• [What needs to be done]
Please give the count of lines below with the string "migelbaez" in them, and no other words.

(Records from a dataset)
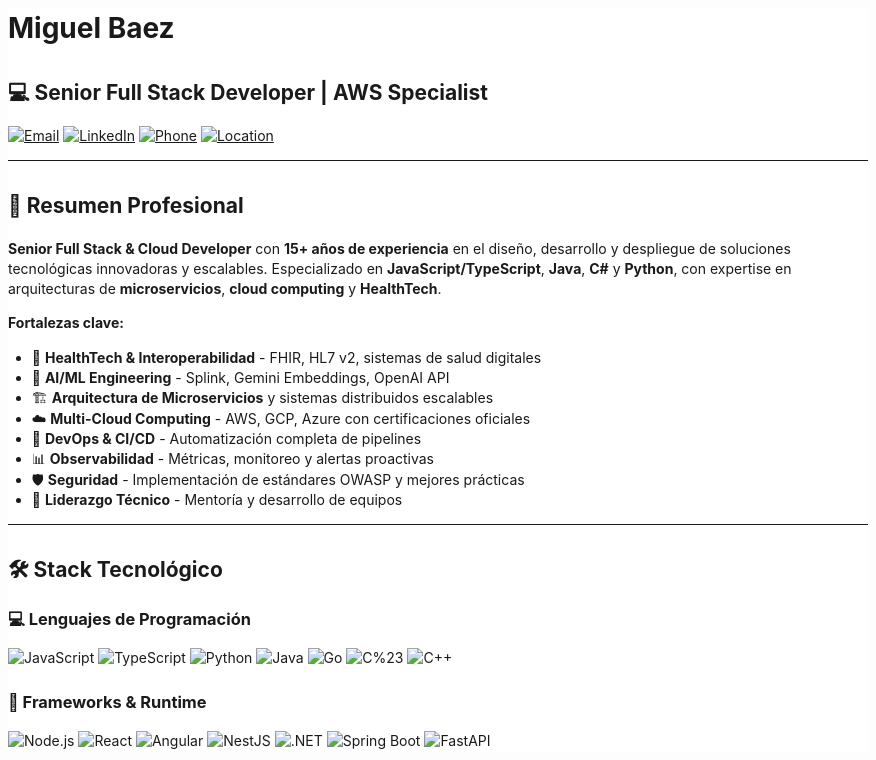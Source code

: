 # Miguel Baez
## 💻 Senior Full Stack Developer | AWS Specialist

[![Email](https://img.shields.io/badge/Email-migelbaez%40gmail.com-red?style=flat-square&logo=gmail)](mailto:migelbaez@gmail.com)
[![LinkedIn](https://img.shields.io/badge/LinkedIn-migelbaez-blue?style=flat-square&logo=linkedin)](https://www.linkedin.com/in/migelbaez/)
[![Phone](https://img.shields.io/badge/Phone-%2B51%20907%20344%20704-green?style=flat-square&logo=whatsapp)](tel:+51907344704)
[![Location](https://img.shields.io/badge/Location-La%20Molina%2C%20Lima%2C%20Per%C3%BA-orange?style=flat-square&logo=googlemaps)](https://maps.google.com/?q=La+Molina,Lima,Peru)

---

## 🚀 Resumen Profesional

**Senior Full Stack & Cloud Developer** con **15+ años de experiencia** en el diseño, desarrollo y despliegue de soluciones tecnológicas innovadoras y escalables. Especializado en **JavaScript/TypeScript**, **Java**, **C#** y **Python**, con expertise en arquitecturas de **microservicios**, **cloud computing** y **HealthTech**.

**Fortalezas clave:**
- 🏥 **HealthTech & Interoperabilidad** - FHIR, HL7 v2, sistemas de salud digitales
- 🤖 **AI/ML Engineering** - Splink, Gemini Embeddings, OpenAI API
- 🏗️ **Arquitectura de Microservicios** y sistemas distribuidos escalables
- ☁️ **Multi-Cloud Computing** - AWS, GCP, Azure con certificaciones oficiales
- 🔄 **DevOps & CI/CD** - Automatización completa de pipelines
- 📊 **Observabilidad** - Métricas, monitoreo y alertas proactivas
- 🛡️ **Seguridad** - Implementación de estándares OWASP y mejores prácticas
- 👥 **Liderazgo Técnico** - Mentoría y desarrollo de equipos

---

## 🛠️ Stack Tecnológico

### 💻 Lenguajes de Programación
![JavaScript](https://img.shields.io/badge/-JavaScript-F7DF1E?logo=javascript&logoColor=black&style=for-the-badge)
![TypeScript](https://img.shields.io/badge/-TypeScript-3178C6?logo=typescript&logoColor=white&style=for-the-badge)
![Python](https://img.shields.io/badge/-Python-3776AB?logo=python&logoColor=white&style=for-the-badge)
![Java](https://img.shields.io/badge/-Java-007396?logo=openjdk&logoColor=white&style=for-the-badge)
![Go](https://img.shields.io/badge/-Go-00ADD8?logo=go&logoColor=white&style=for-the-badge)
![C%23](https://img.shields.io/badge/-C%23-239120?logo=c-sharp&logoColor=white&style=for-the-badge)
![C++](https://img.shields.io/badge/-C++-00599C?logo=cplusplus&logoColor=white&style=for-the-badge)

### 🚀 Frameworks & Runtime
![Node.js](https://img.shields.io/badge/-Node.js-339933?logo=nodedotjs&logoColor=white&style=for-the-badge)
![React](https://img.shields.io/badge/-React-61DAFB?logo=react&logoColor=black&style=for-the-badge)
![Angular](https://img.shields.io/badge/-Angular-DD0031?logo=angular&logoColor=white&style=for-the-badge)
![NestJS](https://img.shields.io/badge/-NestJS-E0234E?logo=nestjs&logoColor=white&style=for-the-badge)
![.NET](https://img.shields.io/badge/-.NET-512BD4?logo=dotnet&logoColor=white&style=for-the-badge)
![Spring Boot](https://img.shields.io/badge/-Spring%20Boot-6DB33F?logo=springboot&logoColor=white&style=for-the-badge)
![FastAPI](https://img.shields.io/badge/-FastAPI-009688?logo=fastapi&logoColor=white&style=for-the-badge)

• [Solved exercise]
2